[RFC] [PATCH 3/8] cfq-iosched: Introduce vdisktime and io weightfor CFQ queue

From: Gui Jianfeng
Date: Sun Nov 14 2010 - 19:54:08 EST


Introduce vdisktime and io weight for CFQ queue scheduling. Currently, io priority
maps to a range [100,1000]. It also gets rid of cfq_slice_offset() logic and makes
use the same scheduling algorithm as CFQ group does.

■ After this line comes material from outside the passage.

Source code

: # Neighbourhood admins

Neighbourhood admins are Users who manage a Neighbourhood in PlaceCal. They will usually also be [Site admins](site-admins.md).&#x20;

This helps for CFQ queue and
group scheduling on the same service tree.

Signed-off-by: Gui Jianfeng <guijianfeng@xxxxxxxxxxxxxx>
---
block/cfq-iosched.c | 194 ++++++++++++++++++++++++++++++++++----------------
1 files changed, 132 insertions(+), 62 deletions(-)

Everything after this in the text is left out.